Em doentes com câncer trata-se frequentemente de que se exponham à gravidade da situação. A gravidade é, naturalmente, de que se trata de uma doença mortal e que se tem que encarar a morte. Frequentemente, os doentes desejam que o câncer seja vencido. Mas isso não se pode, isso é ilusório.

Na maioria das vezes, as doenças são vistas como algo mau, do qual queremos nos livrar. Mas, ao mesmo tempo, doenças também são processos de cura, principalmente para a alma. Não se pode simplesmente colocá-las de lado. Pode-se ver frequentemente que, quando se admite que uma doença possa servir a uma causa, talvez mais elevada, então ela pode retirar-se. Ela cumpriu o seu dever. Mas deve ficar presente, não pode ser jogada fora. Então, às vezes, ela se retira.

Câncer

Há pouco tempo atrás, o diretor de uma clínica psicossomática contou- me que o seu assistente direto, que conheço há vinte anos, tinha contraído um tumor cerebral. Eu perguntei: “Como está ele?” Ele disse: “Está feliz”. Curioso, diríamos. Pois, quando estou com doentes de câncer observo muito frequentemente que, em primeiro plano, lutam contra a doença e, em segundo plano, têm uma profunda ânsia de chegar à morte através da mesma. Portanto, isso mostraria que para os doentes de câncer a doença e a morte não são nada de mau. É algo pelo qual anseiam. Pois bem, naturalmente investiguei como é que algo assim pode ser possível. O método, com o qual trabalho, prevalentemente, traz à luz tais encadeamentos encobertos. Esse método chama-se Constelações

Familiares e desejo aqui explicar sucintamente de que se trata. Um cliente

escolhe, dentre um grupo de pessoas presentes, representantes para as pessoas importantes de sua família. Pode ser a família atual, portanto ele como o homem ou ela como a mulher e adicionalmente as crianças. Ou, pode ser a família de origem, portanto o próprio pai, a própria mãe e ele ou ela mesmos na série de irmãos.

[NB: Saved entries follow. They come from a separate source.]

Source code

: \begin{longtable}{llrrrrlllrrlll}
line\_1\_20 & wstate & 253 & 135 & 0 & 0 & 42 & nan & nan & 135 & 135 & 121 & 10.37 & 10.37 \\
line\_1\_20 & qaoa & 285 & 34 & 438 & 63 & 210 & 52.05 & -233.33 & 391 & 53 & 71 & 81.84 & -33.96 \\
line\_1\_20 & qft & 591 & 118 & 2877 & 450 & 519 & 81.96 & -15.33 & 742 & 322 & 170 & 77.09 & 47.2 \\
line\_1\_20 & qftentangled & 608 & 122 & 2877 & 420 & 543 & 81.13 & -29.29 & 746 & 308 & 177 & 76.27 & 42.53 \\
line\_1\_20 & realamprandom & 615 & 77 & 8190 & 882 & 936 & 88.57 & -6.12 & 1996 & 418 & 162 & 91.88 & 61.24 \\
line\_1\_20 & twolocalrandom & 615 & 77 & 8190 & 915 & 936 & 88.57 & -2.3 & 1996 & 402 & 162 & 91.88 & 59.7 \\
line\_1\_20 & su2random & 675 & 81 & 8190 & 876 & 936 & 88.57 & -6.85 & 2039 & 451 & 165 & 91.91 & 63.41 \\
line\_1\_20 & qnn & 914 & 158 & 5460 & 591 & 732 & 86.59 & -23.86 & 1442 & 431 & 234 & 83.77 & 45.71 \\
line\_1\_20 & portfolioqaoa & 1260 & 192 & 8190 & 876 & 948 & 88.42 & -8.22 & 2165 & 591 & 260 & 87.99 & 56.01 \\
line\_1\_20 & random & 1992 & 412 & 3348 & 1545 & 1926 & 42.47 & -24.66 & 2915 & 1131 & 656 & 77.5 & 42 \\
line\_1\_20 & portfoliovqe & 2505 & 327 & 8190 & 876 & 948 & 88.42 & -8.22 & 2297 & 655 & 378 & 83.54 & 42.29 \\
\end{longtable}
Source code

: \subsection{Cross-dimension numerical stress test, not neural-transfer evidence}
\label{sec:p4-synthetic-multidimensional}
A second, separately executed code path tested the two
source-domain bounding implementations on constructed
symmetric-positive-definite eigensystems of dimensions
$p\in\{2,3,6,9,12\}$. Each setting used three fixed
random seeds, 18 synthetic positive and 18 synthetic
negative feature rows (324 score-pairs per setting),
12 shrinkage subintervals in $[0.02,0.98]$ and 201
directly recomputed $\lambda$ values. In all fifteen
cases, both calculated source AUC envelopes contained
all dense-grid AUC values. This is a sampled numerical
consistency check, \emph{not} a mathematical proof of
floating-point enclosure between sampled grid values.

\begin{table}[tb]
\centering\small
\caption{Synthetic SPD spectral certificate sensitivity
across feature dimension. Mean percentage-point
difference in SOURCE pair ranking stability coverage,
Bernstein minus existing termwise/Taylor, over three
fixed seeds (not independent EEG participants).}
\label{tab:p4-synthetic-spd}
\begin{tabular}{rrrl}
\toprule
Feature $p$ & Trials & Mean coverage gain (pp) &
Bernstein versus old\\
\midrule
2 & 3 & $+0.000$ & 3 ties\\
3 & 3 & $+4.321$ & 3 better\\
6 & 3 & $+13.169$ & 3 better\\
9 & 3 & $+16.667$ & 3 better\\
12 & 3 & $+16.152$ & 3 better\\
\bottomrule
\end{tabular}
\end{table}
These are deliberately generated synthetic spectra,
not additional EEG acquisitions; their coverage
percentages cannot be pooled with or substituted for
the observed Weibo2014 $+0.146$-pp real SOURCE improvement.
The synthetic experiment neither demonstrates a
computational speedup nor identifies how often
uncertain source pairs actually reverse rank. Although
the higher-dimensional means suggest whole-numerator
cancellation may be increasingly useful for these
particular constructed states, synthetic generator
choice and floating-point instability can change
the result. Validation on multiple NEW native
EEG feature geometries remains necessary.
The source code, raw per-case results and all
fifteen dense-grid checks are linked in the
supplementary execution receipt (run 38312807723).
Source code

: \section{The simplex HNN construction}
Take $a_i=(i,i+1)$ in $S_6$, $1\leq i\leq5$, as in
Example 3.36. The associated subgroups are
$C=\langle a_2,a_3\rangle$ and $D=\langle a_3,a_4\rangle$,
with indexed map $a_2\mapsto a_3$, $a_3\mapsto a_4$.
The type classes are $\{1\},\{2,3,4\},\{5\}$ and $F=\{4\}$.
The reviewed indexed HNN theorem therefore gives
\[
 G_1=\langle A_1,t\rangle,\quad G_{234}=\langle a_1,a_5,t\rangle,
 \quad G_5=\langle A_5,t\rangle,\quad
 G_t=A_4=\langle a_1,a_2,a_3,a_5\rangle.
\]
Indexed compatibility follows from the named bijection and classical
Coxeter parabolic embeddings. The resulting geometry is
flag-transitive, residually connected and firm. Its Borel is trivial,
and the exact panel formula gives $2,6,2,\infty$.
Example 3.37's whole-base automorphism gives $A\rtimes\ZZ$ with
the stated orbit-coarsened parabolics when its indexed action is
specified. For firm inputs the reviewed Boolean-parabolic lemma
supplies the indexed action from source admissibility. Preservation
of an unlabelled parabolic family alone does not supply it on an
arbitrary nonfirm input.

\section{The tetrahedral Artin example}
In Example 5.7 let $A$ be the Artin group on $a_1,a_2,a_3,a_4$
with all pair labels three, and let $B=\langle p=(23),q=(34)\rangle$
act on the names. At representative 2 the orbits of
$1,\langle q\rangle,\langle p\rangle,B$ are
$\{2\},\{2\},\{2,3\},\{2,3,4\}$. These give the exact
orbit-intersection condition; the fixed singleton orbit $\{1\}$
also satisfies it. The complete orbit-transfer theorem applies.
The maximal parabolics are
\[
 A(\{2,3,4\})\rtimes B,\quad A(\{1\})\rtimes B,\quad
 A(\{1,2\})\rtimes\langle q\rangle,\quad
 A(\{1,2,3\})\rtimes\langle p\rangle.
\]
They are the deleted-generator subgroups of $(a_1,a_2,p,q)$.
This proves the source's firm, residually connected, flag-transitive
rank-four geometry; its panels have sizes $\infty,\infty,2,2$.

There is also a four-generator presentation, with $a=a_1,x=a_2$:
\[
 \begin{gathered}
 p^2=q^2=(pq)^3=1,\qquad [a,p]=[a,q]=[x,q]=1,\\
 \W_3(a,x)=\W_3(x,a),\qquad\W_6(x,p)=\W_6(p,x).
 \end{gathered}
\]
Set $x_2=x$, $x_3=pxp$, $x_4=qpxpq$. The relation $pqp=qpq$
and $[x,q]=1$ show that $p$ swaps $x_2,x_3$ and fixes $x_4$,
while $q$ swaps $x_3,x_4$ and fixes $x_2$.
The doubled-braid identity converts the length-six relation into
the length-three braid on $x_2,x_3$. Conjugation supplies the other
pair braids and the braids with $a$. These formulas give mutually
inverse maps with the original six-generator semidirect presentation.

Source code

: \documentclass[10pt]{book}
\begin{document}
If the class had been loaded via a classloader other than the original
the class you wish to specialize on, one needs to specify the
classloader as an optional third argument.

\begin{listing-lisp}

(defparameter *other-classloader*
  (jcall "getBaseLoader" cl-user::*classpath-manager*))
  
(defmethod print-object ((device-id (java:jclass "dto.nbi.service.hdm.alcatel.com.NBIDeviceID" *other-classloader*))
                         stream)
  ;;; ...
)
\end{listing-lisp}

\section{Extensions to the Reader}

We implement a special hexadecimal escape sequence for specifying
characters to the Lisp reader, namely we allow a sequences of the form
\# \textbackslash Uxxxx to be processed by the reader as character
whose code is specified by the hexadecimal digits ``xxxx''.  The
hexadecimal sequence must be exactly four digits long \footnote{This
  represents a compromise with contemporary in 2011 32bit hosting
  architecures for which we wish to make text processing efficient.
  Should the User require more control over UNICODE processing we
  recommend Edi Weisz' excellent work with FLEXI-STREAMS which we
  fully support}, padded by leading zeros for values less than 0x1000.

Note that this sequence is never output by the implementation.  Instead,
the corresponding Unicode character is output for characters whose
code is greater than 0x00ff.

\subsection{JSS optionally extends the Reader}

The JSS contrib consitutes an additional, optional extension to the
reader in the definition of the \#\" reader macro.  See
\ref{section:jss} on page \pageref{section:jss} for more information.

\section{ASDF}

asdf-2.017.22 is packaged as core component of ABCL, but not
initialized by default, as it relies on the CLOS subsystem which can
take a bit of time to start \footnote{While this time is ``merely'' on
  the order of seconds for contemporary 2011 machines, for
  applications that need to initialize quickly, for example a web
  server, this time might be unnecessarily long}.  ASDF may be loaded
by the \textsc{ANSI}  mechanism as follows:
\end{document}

Pois então, quando o cliente, centrado e sem ter objetivos predeterminados distribui essas pessoas no espaço, repentinamente, ficará surpreendido com o que vem à luz. Nisso, o curioso é: as pessoas que ele escolheu sentem como as pessoas que representam, sem que tenham qualquer ideia das mesmas. Elas sentem até os seus sintomas ou, de repente, mudam de voz, que soa semelhante àquela das pessoas representadas. Portanto, através da constelação familiar vem à luz algo oculto, que até então não era conhecido.

Não posso explicar esse processo. Ele mostra que não somente o próprio cliente, mas também pessoas totalmente estranhas, tão logo

estejam na constelação, ficam conectadas a um campo mais amplo e compartilham um conhecimento que está presente nesse campo que, com a sua ajuda, vem à luz. Portanto, assim decorre uma constelação familiar. Às vezes, abrevio uma constelação. Por exemplo, uma doente de câncer disse: “Pois bem, agora a doença está aí e eu luto contra ela”. Eu sugeri: “Constelamos duas pessoas, uma representante para você e um representante para o câncer”. Ela o fez. A sua representante e o câncer estavam um em frente ao outro. De repente, mostrou-se entre os dois um amor incrivelmente profundo. A representante da cliente foi irresistivelmente atraída pelo câncer e ambos se abraçaram efusivamente. Quando consideramos os nossos conceitos normais sobre doença, isso nos parece muito curioso. Eu perguntei à cliente: “Quando você olha isso, quem é, na verdade, a pessoa que você colocou para representar o câncer?” Ela disse: “É o meu pai”. O seu pai tinha morrido cedo. Mostrou-se, portanto, nessa constelação que ela tinha uma profunda ânsia de reencontrar o seu pai e estar unida a ele na morte. O câncer tinha o significado e o objetivo de reuni-la ao seu pai. Muitas psicoterapias de outros tipos e somente os cuidados médicos podem ter pouco efeito nesse contexto, enquanto essa ânsia profunda não tenha vindo à luz e não tenhamos encontrado para ela uma solução.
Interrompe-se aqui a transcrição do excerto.